14.5. Personalized Ranking for Recommender Systems

In the former sections, only explicit feedback was considered and models were trained and tested on observed ratings only. There are two demerits of such methods: First, most feedback is not explicit but implicit in real-world scenarios, and explicit feedback can be more expensive to collect. Second, non-observed user-item pairs which may be predictive for users’ interests are totally ignored, making these methods unsuitable for cases where ratings are not missing at random but because of users’ preferences. Non-observed user-item pairs are a mixture of real negative feedback (users are not interested in the items) and missing values (the user might interact with the items in the future). We simply ignore the non-observed pairs in matrix factorization and AutoRec. Clearly, these models are incapable of distinguishing between observed and non-observed pairs and are usually not suitable for personalized ranking tasks.

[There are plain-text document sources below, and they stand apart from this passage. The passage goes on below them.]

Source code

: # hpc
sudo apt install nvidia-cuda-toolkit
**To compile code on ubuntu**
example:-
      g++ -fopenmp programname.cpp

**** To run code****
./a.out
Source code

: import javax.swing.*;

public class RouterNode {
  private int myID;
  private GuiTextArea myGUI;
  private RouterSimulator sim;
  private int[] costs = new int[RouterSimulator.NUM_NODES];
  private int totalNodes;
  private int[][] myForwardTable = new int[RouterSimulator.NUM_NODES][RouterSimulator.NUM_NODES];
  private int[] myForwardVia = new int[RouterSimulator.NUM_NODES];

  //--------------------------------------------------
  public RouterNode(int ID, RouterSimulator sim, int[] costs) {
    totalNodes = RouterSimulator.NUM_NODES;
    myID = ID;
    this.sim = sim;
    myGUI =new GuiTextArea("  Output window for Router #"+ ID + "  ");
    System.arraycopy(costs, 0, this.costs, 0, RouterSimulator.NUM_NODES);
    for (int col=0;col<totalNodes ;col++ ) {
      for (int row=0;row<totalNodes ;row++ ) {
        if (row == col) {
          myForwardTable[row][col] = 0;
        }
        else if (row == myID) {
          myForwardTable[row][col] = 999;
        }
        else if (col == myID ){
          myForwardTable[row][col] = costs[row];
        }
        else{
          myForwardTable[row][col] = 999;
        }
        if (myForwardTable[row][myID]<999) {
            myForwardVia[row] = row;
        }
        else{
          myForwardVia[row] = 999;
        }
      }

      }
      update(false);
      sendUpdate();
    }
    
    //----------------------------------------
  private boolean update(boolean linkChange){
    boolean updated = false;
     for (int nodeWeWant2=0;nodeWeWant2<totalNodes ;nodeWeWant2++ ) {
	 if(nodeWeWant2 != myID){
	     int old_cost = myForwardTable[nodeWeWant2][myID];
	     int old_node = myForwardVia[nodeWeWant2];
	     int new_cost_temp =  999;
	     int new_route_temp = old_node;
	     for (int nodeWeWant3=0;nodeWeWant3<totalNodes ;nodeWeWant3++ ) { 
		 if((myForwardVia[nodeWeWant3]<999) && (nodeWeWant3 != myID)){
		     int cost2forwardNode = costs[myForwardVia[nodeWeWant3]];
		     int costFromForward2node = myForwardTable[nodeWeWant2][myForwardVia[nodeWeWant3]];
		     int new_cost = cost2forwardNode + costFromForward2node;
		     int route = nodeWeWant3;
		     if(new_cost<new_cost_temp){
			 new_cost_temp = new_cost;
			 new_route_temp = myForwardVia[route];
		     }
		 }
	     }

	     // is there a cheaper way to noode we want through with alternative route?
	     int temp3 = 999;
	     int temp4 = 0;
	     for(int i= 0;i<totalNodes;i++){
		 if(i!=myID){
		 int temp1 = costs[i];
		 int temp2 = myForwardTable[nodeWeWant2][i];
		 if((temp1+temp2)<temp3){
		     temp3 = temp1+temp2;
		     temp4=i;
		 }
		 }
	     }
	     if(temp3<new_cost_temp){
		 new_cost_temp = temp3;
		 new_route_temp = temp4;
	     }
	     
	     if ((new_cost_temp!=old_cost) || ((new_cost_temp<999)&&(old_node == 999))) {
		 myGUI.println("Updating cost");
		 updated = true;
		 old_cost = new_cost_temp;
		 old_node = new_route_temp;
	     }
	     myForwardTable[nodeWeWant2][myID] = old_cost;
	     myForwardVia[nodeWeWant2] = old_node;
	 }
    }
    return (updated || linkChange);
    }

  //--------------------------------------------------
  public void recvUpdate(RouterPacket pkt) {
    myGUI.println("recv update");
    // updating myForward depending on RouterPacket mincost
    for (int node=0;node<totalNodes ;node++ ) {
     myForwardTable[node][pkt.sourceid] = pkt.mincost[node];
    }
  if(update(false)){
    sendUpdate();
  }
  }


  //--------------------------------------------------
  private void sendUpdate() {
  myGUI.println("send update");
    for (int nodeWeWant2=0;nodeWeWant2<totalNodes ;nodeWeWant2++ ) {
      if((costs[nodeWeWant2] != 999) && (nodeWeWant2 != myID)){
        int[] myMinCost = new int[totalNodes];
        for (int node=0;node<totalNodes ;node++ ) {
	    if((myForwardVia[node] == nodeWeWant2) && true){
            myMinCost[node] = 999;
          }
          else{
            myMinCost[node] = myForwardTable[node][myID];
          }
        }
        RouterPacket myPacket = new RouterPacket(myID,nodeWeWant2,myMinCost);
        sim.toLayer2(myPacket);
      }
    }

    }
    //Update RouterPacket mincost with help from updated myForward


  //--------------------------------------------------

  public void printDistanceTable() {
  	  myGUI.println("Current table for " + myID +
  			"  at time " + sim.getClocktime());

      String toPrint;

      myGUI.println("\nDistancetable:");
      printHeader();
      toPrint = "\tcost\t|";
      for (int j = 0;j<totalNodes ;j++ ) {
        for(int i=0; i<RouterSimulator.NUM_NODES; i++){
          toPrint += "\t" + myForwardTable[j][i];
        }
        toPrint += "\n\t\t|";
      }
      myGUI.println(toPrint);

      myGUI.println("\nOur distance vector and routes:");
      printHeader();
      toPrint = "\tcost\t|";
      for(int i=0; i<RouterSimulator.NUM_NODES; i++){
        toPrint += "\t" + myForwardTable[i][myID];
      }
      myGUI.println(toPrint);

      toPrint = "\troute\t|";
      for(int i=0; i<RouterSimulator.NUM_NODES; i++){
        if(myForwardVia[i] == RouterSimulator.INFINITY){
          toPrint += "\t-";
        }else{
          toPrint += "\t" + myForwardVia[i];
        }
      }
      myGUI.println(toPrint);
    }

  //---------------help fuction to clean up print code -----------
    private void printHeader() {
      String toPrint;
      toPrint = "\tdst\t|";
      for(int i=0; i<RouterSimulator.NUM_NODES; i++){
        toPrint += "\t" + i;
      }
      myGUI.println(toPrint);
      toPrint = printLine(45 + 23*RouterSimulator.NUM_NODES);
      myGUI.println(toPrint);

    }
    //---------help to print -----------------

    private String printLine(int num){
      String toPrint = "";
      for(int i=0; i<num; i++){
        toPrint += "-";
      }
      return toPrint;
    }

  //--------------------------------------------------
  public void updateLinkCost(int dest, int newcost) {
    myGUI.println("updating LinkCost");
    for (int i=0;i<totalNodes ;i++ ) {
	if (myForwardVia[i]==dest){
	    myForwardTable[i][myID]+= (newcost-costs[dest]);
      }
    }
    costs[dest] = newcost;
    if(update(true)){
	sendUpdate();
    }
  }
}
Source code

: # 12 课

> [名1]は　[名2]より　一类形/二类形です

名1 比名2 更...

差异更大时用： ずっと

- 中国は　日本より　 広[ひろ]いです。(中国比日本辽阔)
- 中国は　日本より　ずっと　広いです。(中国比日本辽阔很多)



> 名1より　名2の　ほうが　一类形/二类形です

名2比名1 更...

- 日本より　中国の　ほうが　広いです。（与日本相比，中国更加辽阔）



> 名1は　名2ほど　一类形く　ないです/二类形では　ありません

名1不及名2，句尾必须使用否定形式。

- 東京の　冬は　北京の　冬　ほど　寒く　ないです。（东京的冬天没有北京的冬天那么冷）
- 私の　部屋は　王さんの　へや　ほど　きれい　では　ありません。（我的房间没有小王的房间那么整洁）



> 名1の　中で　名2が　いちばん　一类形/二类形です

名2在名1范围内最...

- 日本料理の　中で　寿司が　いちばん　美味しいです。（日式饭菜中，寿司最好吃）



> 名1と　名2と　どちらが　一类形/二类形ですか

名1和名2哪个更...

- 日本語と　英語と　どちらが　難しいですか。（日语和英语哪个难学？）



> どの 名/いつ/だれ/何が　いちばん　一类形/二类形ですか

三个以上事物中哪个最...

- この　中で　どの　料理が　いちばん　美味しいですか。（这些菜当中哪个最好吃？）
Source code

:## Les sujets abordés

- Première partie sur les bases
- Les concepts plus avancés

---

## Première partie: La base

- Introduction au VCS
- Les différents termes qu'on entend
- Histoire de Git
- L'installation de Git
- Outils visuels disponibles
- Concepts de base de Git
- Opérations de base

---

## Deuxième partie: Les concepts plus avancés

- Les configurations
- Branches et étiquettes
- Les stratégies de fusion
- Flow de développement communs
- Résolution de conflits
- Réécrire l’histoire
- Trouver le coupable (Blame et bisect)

To this end, a class of recommendation models targeting at generating ranked recommendation lists from implicit feedback have gained popularity. In general, personalized ranking models can be optimized with pointwise, pairwise or Listwise approaches. Pointwise approaches considers a single interaction at a time and train a classifier/regressor to predict individual preferences. Matrix factorization and AutoRec are optimized with pointwise objectives. Pairwise approaches consider a pair of items for each user and aim to approximate the optimal ordering for that pair. Usually, pairwise approaches are more suitable for the ranking task because predicting relative order is reminiscent to the nature of ranking. Listwise approaches approximate the ordering of the entire list of items, for example, direct optimizing the ranking measures such as Normalized Discounted Cumulative Gain (NDCG). However, listwise approaches are more complex and compute-intensive than pointwise or pairwise approaches. In this section, we will introduce two pairwise objectives/losses, Bayesian Personalized Ranking loss and Hinge loss, and their respective implementations.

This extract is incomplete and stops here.